The Credit Crunch is OVER (for now)

To my surprise, despite all the negativity, the market couldn't break the January lows yesterday. Here is why: the FED actually opened the discount window to all the brokers. That was BIG news. Basically means, the liquidity crisis is over.

In addition, the VIX showed an extreme reading of 32 at a major resistance for the S&P, which is a sign of extreme fear. So from the contrarian standpoint, it is buying time:



The short term catalyst is on the horizon: brokers report this morning and the FED decision in the afternoon. It is likely that they lower rates significantly, which will be taken as a positive by the market.

So here is how to play it:

- buy Goldman Sachs (GS) after earnings if they are positive. (Unfortunately, I don't have the time right now to discuss the chart)

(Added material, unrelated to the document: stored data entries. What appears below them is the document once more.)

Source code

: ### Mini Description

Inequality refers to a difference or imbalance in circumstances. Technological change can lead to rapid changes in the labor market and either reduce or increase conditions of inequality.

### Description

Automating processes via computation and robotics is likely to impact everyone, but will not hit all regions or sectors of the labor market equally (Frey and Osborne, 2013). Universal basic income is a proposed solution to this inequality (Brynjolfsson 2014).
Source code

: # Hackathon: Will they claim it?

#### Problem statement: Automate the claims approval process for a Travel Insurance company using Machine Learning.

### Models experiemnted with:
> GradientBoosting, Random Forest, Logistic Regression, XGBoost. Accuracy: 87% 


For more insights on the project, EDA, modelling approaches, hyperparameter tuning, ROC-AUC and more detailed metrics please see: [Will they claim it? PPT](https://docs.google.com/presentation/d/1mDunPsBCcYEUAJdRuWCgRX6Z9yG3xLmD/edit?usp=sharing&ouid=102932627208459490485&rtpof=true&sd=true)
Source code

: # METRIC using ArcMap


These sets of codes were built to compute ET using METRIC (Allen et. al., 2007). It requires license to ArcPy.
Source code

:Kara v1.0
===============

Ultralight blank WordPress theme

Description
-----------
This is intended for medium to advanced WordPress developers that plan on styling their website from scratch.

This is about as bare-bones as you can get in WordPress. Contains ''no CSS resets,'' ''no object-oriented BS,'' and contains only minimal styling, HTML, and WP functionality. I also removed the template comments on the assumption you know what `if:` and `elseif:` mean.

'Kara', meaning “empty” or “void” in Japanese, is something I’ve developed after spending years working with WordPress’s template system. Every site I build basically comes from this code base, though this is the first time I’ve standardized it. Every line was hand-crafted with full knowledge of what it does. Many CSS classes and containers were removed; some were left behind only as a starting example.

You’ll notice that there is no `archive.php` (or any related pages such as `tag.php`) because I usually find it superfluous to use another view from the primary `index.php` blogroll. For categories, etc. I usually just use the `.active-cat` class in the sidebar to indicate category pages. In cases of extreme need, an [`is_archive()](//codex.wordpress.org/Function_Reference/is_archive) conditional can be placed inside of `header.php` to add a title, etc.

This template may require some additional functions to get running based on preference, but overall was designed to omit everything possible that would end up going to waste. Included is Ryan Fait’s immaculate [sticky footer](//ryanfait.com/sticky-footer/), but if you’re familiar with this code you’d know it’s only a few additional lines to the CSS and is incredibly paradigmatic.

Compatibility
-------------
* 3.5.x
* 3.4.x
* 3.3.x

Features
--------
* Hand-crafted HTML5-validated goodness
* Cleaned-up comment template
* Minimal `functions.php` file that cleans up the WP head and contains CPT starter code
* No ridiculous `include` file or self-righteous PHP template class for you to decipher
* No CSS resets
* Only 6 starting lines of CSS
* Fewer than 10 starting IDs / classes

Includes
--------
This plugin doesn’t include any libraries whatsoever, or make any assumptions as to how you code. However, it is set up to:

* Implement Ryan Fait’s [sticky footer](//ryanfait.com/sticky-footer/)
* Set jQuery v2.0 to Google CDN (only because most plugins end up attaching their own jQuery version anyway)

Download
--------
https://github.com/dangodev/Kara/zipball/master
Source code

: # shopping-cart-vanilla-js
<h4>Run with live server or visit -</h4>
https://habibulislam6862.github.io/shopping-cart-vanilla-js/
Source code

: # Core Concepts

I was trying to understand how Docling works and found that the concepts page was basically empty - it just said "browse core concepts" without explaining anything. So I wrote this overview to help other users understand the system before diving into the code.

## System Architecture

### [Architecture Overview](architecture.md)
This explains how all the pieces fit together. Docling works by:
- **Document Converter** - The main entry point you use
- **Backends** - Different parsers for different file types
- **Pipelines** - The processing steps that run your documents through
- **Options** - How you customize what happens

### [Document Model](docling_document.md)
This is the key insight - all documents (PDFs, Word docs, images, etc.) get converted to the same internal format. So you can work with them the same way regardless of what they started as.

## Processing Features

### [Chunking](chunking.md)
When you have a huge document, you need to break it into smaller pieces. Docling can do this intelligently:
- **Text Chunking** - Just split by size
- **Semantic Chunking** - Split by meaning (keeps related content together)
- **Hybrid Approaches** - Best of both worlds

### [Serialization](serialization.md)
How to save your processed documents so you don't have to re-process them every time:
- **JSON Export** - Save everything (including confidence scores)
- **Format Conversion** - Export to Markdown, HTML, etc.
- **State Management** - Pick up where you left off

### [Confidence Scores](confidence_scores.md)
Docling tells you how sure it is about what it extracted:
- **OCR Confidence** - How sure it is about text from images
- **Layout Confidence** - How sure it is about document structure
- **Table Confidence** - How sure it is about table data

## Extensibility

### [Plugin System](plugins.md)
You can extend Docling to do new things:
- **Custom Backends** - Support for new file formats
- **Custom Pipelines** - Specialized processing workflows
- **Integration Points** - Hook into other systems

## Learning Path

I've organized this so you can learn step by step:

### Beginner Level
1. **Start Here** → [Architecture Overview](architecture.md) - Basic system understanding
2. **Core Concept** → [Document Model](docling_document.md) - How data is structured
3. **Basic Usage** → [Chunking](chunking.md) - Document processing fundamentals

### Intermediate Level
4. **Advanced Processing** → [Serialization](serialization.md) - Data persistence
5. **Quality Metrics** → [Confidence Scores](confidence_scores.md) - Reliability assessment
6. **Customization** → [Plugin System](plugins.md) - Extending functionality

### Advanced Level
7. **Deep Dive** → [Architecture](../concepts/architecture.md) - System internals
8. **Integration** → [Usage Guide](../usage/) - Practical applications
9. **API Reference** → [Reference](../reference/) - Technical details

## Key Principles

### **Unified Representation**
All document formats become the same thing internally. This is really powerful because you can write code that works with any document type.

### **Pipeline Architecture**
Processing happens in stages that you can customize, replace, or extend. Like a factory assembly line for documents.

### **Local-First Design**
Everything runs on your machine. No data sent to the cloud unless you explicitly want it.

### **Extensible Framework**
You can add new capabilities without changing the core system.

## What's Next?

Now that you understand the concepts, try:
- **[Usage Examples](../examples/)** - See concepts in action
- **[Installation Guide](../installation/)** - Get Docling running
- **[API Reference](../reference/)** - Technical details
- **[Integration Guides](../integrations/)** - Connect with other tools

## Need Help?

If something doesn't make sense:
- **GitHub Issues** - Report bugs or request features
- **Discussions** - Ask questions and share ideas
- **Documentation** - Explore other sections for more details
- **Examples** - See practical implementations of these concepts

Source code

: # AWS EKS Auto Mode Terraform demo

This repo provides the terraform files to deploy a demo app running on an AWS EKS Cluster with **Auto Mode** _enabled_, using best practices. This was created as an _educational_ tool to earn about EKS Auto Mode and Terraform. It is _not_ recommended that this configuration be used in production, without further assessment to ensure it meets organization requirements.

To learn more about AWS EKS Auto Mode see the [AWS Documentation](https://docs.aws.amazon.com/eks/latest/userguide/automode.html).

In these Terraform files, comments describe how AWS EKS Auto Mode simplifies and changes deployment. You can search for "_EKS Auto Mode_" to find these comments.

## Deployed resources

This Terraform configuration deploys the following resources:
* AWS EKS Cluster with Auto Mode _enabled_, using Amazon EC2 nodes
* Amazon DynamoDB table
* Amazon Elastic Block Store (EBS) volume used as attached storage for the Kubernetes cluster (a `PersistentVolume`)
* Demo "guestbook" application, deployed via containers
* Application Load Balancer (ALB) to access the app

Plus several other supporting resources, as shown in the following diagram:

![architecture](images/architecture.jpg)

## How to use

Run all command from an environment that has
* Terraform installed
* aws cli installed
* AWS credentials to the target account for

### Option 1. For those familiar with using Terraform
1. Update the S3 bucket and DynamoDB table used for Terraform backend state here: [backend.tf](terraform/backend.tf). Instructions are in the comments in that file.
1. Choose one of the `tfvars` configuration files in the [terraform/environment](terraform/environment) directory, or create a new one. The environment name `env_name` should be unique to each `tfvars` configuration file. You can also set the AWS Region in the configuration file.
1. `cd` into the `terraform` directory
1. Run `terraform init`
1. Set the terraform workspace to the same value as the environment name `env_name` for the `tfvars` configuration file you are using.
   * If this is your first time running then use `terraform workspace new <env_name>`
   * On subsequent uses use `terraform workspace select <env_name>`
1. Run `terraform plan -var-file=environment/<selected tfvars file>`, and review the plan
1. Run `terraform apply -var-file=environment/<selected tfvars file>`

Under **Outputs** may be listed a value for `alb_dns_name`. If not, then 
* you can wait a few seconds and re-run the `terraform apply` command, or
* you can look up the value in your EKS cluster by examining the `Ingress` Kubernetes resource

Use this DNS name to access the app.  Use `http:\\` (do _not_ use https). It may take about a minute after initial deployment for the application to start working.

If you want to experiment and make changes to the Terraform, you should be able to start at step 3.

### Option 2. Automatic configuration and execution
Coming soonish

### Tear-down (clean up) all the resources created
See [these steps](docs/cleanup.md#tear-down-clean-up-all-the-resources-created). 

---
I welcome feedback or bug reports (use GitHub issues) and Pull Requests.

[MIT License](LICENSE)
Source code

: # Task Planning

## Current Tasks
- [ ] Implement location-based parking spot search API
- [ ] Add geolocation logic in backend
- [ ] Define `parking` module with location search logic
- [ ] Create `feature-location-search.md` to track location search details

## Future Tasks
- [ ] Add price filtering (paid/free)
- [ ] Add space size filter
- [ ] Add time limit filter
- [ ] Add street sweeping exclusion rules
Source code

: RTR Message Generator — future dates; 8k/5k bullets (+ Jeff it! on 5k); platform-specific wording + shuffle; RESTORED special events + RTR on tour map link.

- get into Toll Brothers (TOL). Homebuilders have shown some impressive strength in the last weeks, after taking care of the liquidity crisis, the FED likely will try to solve the housing problem.

- get into Apple (AAPL), if you are not already in. Nice chart, great relative strength in the last weeks. I wouldn't be surprised to see them around 140 by end of the month.

Happy trading

Monday, March 17, 2008

Will We See a Panic Today?

This will be an interesting day. I think it is quite possible that we'll have a panic, triggered by two major events on Sunday:

- the sale of BSC for two bucks per share, which is a joke. The message to the market: things are so bad that Bear has to be given away for free.
- the FED's move to cut the discount rate by 25 base points. Again: how bad are things if they do that two days (on a Sunday!) before a regular meeting? To me a sign that even the FED is panicking.

So how do we play this?

- Let's see if we get a strong down-trending day today. If so, I might be increase my short positions with the goal to close everything down later today or tomorrow.

- The FED has to cut tomorrow. A significant move (100 base points) will send Gold prices to the moon. A lot of traders have sell orders sitting at the $1000 level and will be squeezed out. So I'm adding to my GLD ETF.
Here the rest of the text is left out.